I used to view my sins like those trees. I saw them as something I needed to cut down myself before I could be close to God. As I mentioned in another post, “until” those trees were gone, I didn’t want to be near God. I thought more hard work would mean more love. I thought sin removal would show God I was serious. That I was committed and all in.
I assumed that my willpower would be the chainsaw with which I cut a swath through my sin on the way toward the Lord. But that’s the exact opposite of what God shouts in his word over and over again. From the simple example of the celebrate first attitude in the Prodigal Son story to the taskless forgiveness offered the thief dying on the cross next to Christ, we see that work is not a condition of salvation. If anything, it is a by product of it.

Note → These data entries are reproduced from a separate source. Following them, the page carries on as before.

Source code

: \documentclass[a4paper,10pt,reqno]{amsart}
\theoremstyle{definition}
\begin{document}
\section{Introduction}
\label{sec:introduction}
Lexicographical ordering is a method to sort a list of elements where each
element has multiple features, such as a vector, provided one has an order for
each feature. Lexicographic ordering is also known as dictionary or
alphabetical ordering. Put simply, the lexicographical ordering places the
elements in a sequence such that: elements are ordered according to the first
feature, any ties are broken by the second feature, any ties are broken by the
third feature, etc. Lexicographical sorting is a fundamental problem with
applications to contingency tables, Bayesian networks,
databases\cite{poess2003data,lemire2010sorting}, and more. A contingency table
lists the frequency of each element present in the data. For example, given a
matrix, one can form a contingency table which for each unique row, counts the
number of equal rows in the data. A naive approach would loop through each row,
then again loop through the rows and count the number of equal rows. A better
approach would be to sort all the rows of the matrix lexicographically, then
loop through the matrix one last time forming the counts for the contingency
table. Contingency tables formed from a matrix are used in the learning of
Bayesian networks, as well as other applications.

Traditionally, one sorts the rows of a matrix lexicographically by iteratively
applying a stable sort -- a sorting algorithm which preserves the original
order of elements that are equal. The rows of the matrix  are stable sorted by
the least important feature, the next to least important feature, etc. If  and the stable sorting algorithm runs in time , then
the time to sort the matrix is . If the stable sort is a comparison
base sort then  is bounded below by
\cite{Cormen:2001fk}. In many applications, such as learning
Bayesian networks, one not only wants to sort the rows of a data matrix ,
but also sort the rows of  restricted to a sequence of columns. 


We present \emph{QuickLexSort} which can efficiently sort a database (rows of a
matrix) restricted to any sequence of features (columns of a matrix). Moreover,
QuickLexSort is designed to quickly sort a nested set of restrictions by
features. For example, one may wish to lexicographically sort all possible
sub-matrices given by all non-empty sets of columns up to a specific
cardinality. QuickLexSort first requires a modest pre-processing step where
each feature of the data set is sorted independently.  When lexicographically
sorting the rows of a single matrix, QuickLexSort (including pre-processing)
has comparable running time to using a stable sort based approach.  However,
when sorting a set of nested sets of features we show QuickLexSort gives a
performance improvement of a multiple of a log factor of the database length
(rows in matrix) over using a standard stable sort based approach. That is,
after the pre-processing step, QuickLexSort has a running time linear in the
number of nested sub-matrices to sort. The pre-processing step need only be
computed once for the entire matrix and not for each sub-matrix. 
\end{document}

My favorite example of this is in Isaiah 30:18–22. In this passage, God lays out with poetic clarity the sequence he expects us to follow:
1. I fill you with love.
2. We remove the things in your life that have hurt you.
The verses elaborate of course. Verses 18 says, “the LORD longs to be gracious to you; he rises to show you compassion.” And when we take a step toward him, verse 19 promises, “you will weep no more. How gracious he will be when you cry for help! As soon as he hears, he will answer you.” And out of this experience, after we drink deep from his love, we are then able to remove the tall trees in our life. Verse 22 says, “Then you will defile your idols overlaid with silver and your images covered with gold; you will throw them away like a menstrual cloth and say to them, "Away with you!"
I love the word “then” in that passage because it marries points 1 and 2 together. They can’t be flipped. They can’t be switched. There is an order, a simple sequence we are to follow.
So today, put down the chainsaw. Quit worrying about the trees. Trust in the then.